• **TO DO**
Every line that contains the word "user" should be copied from the records below.

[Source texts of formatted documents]
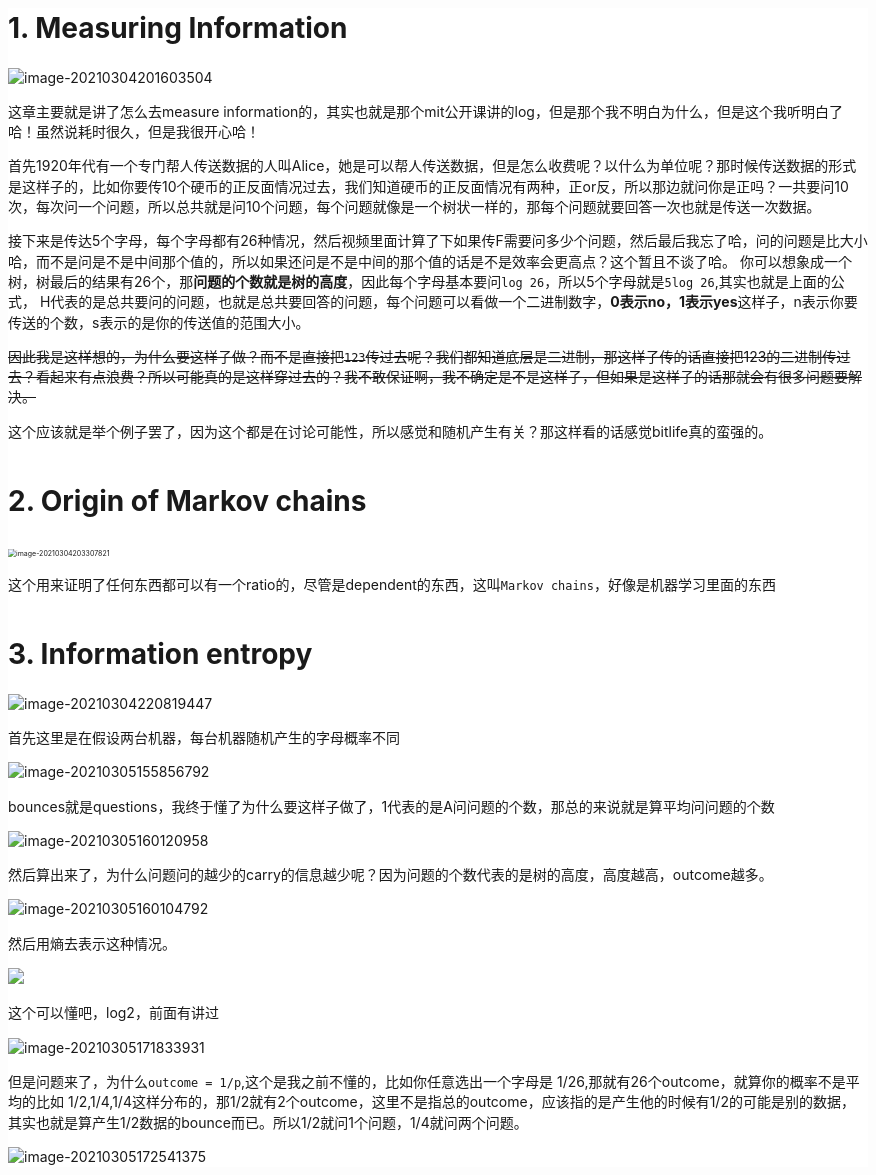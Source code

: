 # 1. Measuring Information

![image-20210304201603504](C:\Users\zbr\AppData\Roaming\Typora\typora-user-images\image-20210304201603504.png)

这章主要就是讲了怎么去measure information的，其实也就是那个mit公开课讲的log，但是那个我不明白为什么，但是这个我听明白了哈！虽然说耗时很久，但是我很开心哈！

首先1920年代有一个专门帮人传送数据的人叫Alice，她是可以帮人传送数据，但是怎么收费呢？以什么为单位呢？那时候传送数据的形式是这样子的，比如你要传10个硬币的正反面情况过去，我们知道硬币的正反面情况有两种，正or反，所以那边就问你是正吗？一共要问10次，每次问一个问题，所以总共就是问10个问题，每个问题就像是一个树状一样的，那每个问题就要回答一次也就是传送一次数据。

接下来是传达5个字母，每个字母都有26种情况，然后视频里面计算了下如果传F需要问多少个问题，然后最后我忘了哈，问的问题是比大小哈，而不是问是不是中间那个值的，所以如果还问是不是中间的那个值的话是不是效率会更高点？这个暂且不谈了哈。 你可以想象成一个树，树最后的结果有26个，那**问题的个数就是树的高度**，因此每个字母基本要问`log 26`，所以5个字母就是`5log 26`,其实也就是上面的公式， H代表的是总共要问的问题，也就是总共要回答的问题，每个问题可以看做一个二进制数字，**0表示no，1表示yes**这样子，n表示你要传送的个数，s表示的是你的传送值的范围大小。

~~因此我是这样想的，为什么要这样子做？而不是直接把`123`传过去呢？我们都知道底层是二进制，那这样子传的话直接把123的二进制传过去？看起来有点浪费？所以可能真的是这样穿过去的？我不敢保证啊，我不确定是不是这样子，但如果是这样子的话那就会有很多问题要解决。~~

这个应该就是举个例子罢了，因为这个都是在讨论可能性，所以感觉和随机产生有关？那这样看的话感觉bitlife真的蛮强的。

# 2. Origin of Markov chains

<img src="C:\Users\zbr\AppData\Roaming\Typora\typora-user-images\image-20210304203307821.png" alt="image-20210304203307821" style="zoom: 50%;" />

这个用来证明了任何东西都可以有一个ratio的，尽管是dependent的东西，这叫`Markov chains`，好像是机器学习里面的东西

# 3. Information entropy

![image-20210304220819447](C:\Users\zbr\AppData\Roaming\Typora\typora-user-images\image-20210304220819447.png)

首先这里是在假设两台机器，每台机器随机产生的字母概率不同

![image-20210305155856792](C:\Users\zbr\AppData\Roaming\Typora\typora-user-images\image-20210305155856792.png)

bounces就是questions，我终于懂了为什么要这样子做了，1代表的是A问问题的个数，那总的来说就是算平均问问题的个数

![image-20210305160120958](C:\Users\zbr\AppData\Roaming\Typora\typora-user-images\image-20210305160120958.png)

然后算出来了，为什么问题问的越少的carry的信息越少呢？因为问题的个数代表的是树的高度，高度越高，outcome越多。

![image-20210305160104792](C:\Users\zbr\AppData\Roaming\Typora\typora-user-images\image-20210305160104792.png)

然后用熵去表示这种情况。

![](C:\Users\zbr\AppData\Roaming\Typora\typora-user-images\image-20210305171429453.png)

这个可以懂吧，log2，前面有讲过

![image-20210305171833931](C:\Users\zbr\AppData\Roaming\Typora\typora-user-images\image-20210305171833931.png)

但是问题来了，为什么`outcome = 1/p`,这个是我之前不懂的，比如你任意选出一个字母是 1/26,那就有26个outcome，就算你的概率不是平均的比如 1/2,1/4,1/4这样分布的，那1/2就有2个outcome，这里不是指总的outcome，应该指的是产生他的时候有1/2的可能是别的数据，其实也就是算产生1/2数据的bounce而已。所以1/2就问1个问题，1/4就问两个问题。

![image-20210305172541375](C:\Users\zbr\AppData\Roaming\Typora\typora-user-images\image-20210305172541375.png)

• **RESULT OF THIS EXERCISE**
![image-20210304201603504](C:\Users\zbr\AppData\Roaming\Typora\typora-user-images\image-20210304201603504.png)
<img src="C:\Users\zbr\AppData\Roaming\Typora\typora-user-images\image-20210304203307821.png" alt="image-20210304203307821" style="zoom: 50%;" />
![image-20210304220819447](C:\Users\zbr\AppData\Roaming\Typora\typora-user-images\image-20210304220819447.png)
![image-20210305155856792](C:\Users\zbr\AppData\Roaming\Typora\typora-user-images\image-20210305155856792.png)
![image-20210305160120958](C:\Users\zbr\AppData\Roaming\Typora\typora-user-images\image-20210305160120958.png)
![image-20210305160104792](C:\Users\zbr\AppData\Roaming\Typora\typora-user-images\image-20210305160104792.png)
![](C:\Users\zbr\AppData\Roaming\Typora\typora-user-images\image-20210305171429453.png)
![image-20210305171833931](C:\Users\zbr\AppData\Roaming\Typora\typora-user-images\image-20210305171833931.png)
![image-20210305172541375](C:\Users\zbr\AppData\Roaming\Typora\typora-user-images\image-20210305172541375.png)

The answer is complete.